The question is essentially how much data do you need to justify moving forward with a system? Some results are just random, and so to prove that a strategy's performance is not just random you need to show its performance over a large enough data sample.

I may know the thread you mention here. ( ) It did implode, for reasons unrelated to the testing issue.

Personally, I think this is a valid question that does not really have an answer. Or not an easy or unequivocal one.

On one hand, I think that most traders look at two or three charts (perhaps covering two or three days of intraday data), say, "Hey, this works," and go with it. A lot of "trading" is pure sim, in which case there is no financial harm in this, but harm is still done from time wasted and from a constant churn of new trading ideas and no consistency. If this is done with real money in live trading, it's a good way to spiral down the drain. There are reasons that most traders get nowhere, and jumping from idea to idea with no testing to speak of is one of them.

On another hand, if you elaborately test thousands of data points, you will be looking for something that holds up over many changes in market conditions -- but some things work well in high trending conditions but crash and burn outside of trends, and others are good in non-trending periods but keep you short in big uptrends (or long in downtrends) as they fight the trend. Unless you have something in your system that is intended to differentiate different market types, testing over long periods basically involves looking for homogenized systems that try the same approach under all conditions, something I am skeptical of.

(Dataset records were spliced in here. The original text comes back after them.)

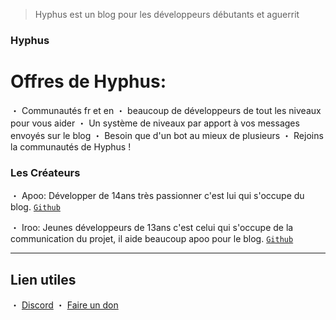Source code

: > Hyphus est un blog pour les développeurs débutants et aguerrit 

### Hyphus

# Offres de Hyphus:
・ Communautés fr et en
・ beaucoup de développeurs de tout les niveaux pour vous aider
・ Un système de niveaux par apport à vos messages envoyés sur le blog
・ Besoin que d'un bot au mieux de plusieurs
・ Rejoins la communautés de Hyphus !

### Les Créateurs 

・ Apoo: Développer de 14ans très passionner c'est lui qui s'occupe du blog.  [`Github`](https://github.com/apoow3b)

・ Iroo: Jeunes développeurs de 13ans c'est celui qui s'occupe de la communication du projet, il aide beaucoup apoo pour le blog. [`Github`](https://github.com/irooqlf)

---

## Lien utiles

・ [Discord](https://discord.gg/Pb8UhmUXJq)
・ [Faire un don](https://paypal.me/irootls)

I do think it's important to know how an idea has worked out in the past, but it's also important to know how far you can trust your sample of the past to be like the future.... which is ultimately just something you will have to assume, because it's not something you can know.

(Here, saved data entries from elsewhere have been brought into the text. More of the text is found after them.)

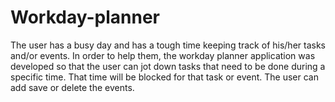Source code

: # Workday-planner 
The user has a busy day and has a tough time keeping track of his/her tasks and/or events. In order to help them, the workday planner application was developed so that the user can jot down tasks that 
need to be done during a specific time. That time will be blocked for that task or event. The user can add save or delete the events.


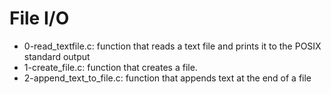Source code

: # File I/O
* 0-read_textfile.c: function that reads a text file and prints it to the POSIX standard output
* 1-create_file.c: function that creates a file.
* 2-append_text_to_file.c: function that appends text at the end of a file
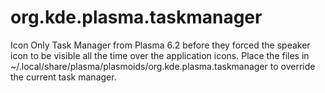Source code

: # org.kde.plasma.taskmanager

Icon Only Task Manager from Plasma 6.2 before they forced the speaker icon to be visible all the time over the application icons.
Place the files in ~/.local/share/plasma/plasmoids/org.kde.plasma.taskmanager to override the current task manager.

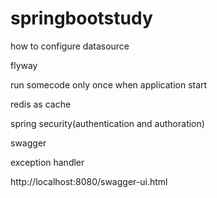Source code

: # springbootstudy
how to configure datasource

flyway

run somecode only once when application start

redis as cache

spring security(authentication and authoration)


swagger

exception handler






http://localhost:8080/swagger-ui.html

But the question is still extremely valid. In terms of the issues facing traders, the question is how much can be essentially the trader's judgment and how much should be systematically tested. Too much of either will get you nowhere, as will not enough, or so I believe. Many people who focus on testing think "judgment," something not quantified in an automated system, has no place at all and should be eliminated. This does make testing easier, but are the best traders those who only use automated systems? I have seen successes from automated and non-automated trading, although often more as aspirations than as reality, in both cases. The question of how to test it is still relevant for either type. How do you know if it works is always relevant.

I hope there are more perspectives on the question in this thread, as well as some reasoning of why x amount of testing is the right amount (you sometimes see some number asserted without much evidence), and some discussion of what the issues are that need to be addressed by traders that the recommended testing is designed to solve.

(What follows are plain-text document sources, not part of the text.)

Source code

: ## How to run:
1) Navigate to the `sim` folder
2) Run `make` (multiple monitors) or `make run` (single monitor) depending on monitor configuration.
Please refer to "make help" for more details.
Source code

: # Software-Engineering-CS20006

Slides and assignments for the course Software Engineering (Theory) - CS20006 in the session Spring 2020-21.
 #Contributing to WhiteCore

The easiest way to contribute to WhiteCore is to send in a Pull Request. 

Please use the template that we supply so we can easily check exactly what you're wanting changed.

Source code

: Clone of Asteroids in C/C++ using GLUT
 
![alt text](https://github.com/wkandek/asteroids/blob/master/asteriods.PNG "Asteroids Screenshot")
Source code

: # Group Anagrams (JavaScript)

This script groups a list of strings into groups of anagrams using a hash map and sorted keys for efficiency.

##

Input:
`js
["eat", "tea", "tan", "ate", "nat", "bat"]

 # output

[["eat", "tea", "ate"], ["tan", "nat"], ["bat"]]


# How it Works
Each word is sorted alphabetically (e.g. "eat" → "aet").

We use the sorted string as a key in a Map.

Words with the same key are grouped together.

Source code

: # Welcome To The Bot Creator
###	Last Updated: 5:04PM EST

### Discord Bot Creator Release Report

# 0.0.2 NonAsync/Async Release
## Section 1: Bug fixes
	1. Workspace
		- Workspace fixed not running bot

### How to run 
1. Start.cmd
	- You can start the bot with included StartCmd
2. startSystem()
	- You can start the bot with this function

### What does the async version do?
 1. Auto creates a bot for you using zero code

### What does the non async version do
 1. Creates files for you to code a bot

Note that the question is not the same as how much testing should you insist on from someone who is trying to sell you a system. The best idea is simply to assume that if someone is selling something, it isn't working for them and that you should not buy it. There is no need to find a defense against the claims of system sellers, just simply don't buy them. (Buying them is another reason traders don't succeed... there are so many reasons, but this is easy to fix.) This applies to turnkey systems as well as trading rooms and anything else that is sold for money. If it works, there is better money for the seller in trading it than in selling it. If they are selling it, there is better money for them in selling it than in trading it. A simple rule. There can be value in courses and books, or in trading tools, but not that much and not if they are expensive. Remember the rule about whether they can make more selling it or using it. It's a good rule to follow.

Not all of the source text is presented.